Traversing the Tree
Traversing the Tree
With splitting implemented, our B-Tree can grow beyond a single leaf. But the cursor from Chapter 4 only knows how to iterate within a single leaf node. To perform a full table scan — or to search for a key in a multi-level tree — the cursor must descend from the root through internal nodes to the correct leaf, and then advance across leaf boundaries.

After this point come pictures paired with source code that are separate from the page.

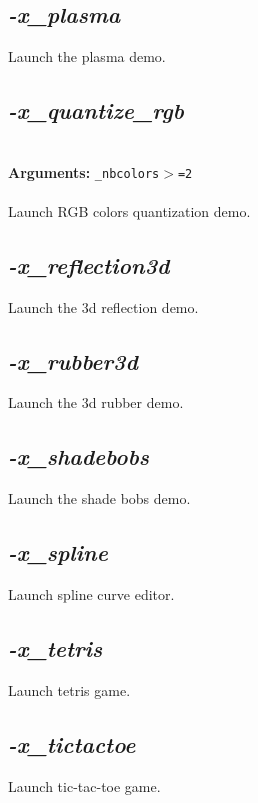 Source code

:\documentclass[a4paper,11pt,twoside]{book}
\begin{document}
\subsection{\emph{-x\_plasma} }\vspace*{-0.5em}
Launch the plasma demo.


\subsection{\emph{-x\_quantize\_rgb} }\vspace*{-0.5em}
~\\\textbf{Arguments: } 
{\small \texttt{\_nbcolors$>$=2}}\\~\\
Launch RGB colors quantization demo.


\subsection{\emph{-x\_reflection3d} }\vspace*{-0.5em}
Launch the 3d reflection demo.


\subsection{\emph{-x\_rubber3d} }\vspace*{-0.5em}
Launch the 3d rubber demo.


\subsection{\emph{-x\_shadebobs} }\vspace*{-0.5em}
Launch the shade bobs demo.


\subsection{\emph{-x\_spline} }\vspace*{-0.5em}
Launch spline curve editor.


\subsection{\emph{-x\_tetris} }\vspace*{-0.5em}
Launch tetris game.


\subsection{\emph{-x\_tictactoe} }\vspace*{-0.5em}
Launch tic-tac-toe game.
\end{document}
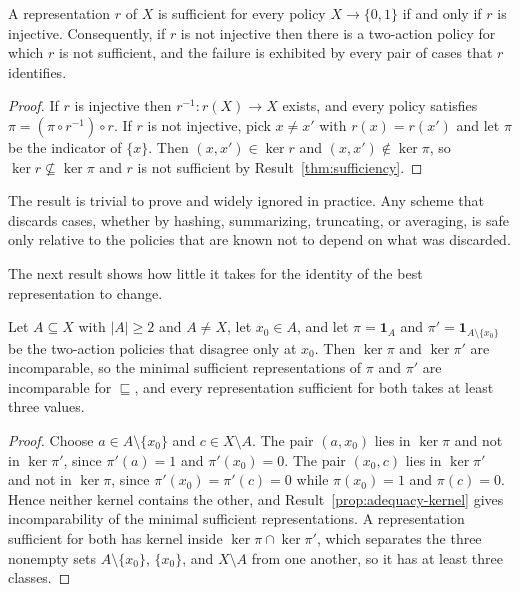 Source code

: \begin{newresult}\label{prop:no-free-compression}
A representation $r$ of $X$ is sufficient for every policy $X\to\{0,1\}$ if and only if $r$ is injective. Consequently, if $r$ is not injective then there is a two-action policy for which $r$ is not sufficient, and the failure is exhibited by every pair of cases that $r$ identifies.
\end{newresult}
\begin{proof}
If $r$ is injective then $r^{-1}:r(X)\to X$ exists, and every policy satisfies $\pi=(\pi\circ r^{-1})\circ r$. If $r$ is not injective, pick $x\ne x'$ with $r(x)=r(x')$ and let $\pi$ be the indicator of $\{x\}$. Then $(x,x')\in\ker r$ and $(x,x')\notin\ker\pi$, so $\ker r\not\subseteq\ker\pi$ and $r$ is not sufficient by Result~\ref{thm:sufficiency}.
\end{proof}

The result is trivial to prove and widely ignored in practice. Any scheme that discards cases, whether by hashing, summarizing, truncating, or averaging, is safe only relative to the policies that are known not to depend on what was discarded.

The next result shows how little it takes for the identity of the best representation to change.

\begin{newresult}\label{prop:sensitivity}
Let $A\subseteq X$ with $|A|\ge2$ and $A\ne X$, let $x_0\in A$, and let $\pi=\mathbf 1_A$ and $\pi'=\mathbf 1_{A\setminus\{x_0\}}$ be the two-action policies that disagree only at $x_0$. Then $\ker\pi$ and $\ker\pi'$ are incomparable, so the minimal sufficient representations of $\pi$ and $\pi'$ are incomparable for $\sqsubseteq$, and every representation sufficient for both takes at least three values.
\end{newresult}
\begin{proof}
Choose $a\in A\setminus\{x_0\}$ and $c\in X\setminus A$. The pair $(a,x_0)$ lies in $\ker\pi$ and not in $\ker\pi'$, since $\pi'(a)=1$ and $\pi'(x_0)=0$. The pair $(x_0,c)$ lies in $\ker\pi'$ and not in $\ker\pi$, since $\pi'(x_0)=\pi'(c)=0$ while $\pi(x_0)=1$ and $\pi(c)=0$. Hence neither kernel contains the other, and Result~\ref{prop:adequacy-kernel} gives incomparability of the minimal sufficient representations. A representation sufficient for both has kernel inside $\ker\pi\cap\ker\pi'$, which separates the three nonempty sets $A\setminus\{x_0\}$, $\{x_0\}$, and $X\setminus A$ from one another, so it has at least three classes.
\end{proof}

This section updates the Cursor for multi-level traversal and benchmarks the result.
Descending to a Leaf
We already wrote tree_find in the previous section as a recursive function. Let’s refactor it into the Cursor class:
@dataclass
class Cursor:
"""Points to a specific cell within a leaf node of a B-Tree."""
pager: Pager
page_num: int # always a leaf node page
cell_num: int # cell index within that leaf
end_of_table: bool
@classmethod
def table_start(cls, pager: Pager, root_page_num: int) -> "Cursor":
"""Position the cursor at the first cell (smallest key) in the tree."""
page_num = root_page_num
page = pager.get_page(page_num)
node_type = struct.unpack_from("B", page, 0)[0]
# Descend leftmost path until we reach a leaf
while node_type == INTERNAL_NODE_TYPE:
# The leftmost child is cell 0's child pointer
page_num = internal_node_child(page, 0)
page = pager.get_page(page_num)
node_type = struct.unpack_from("B", page, 0)[0]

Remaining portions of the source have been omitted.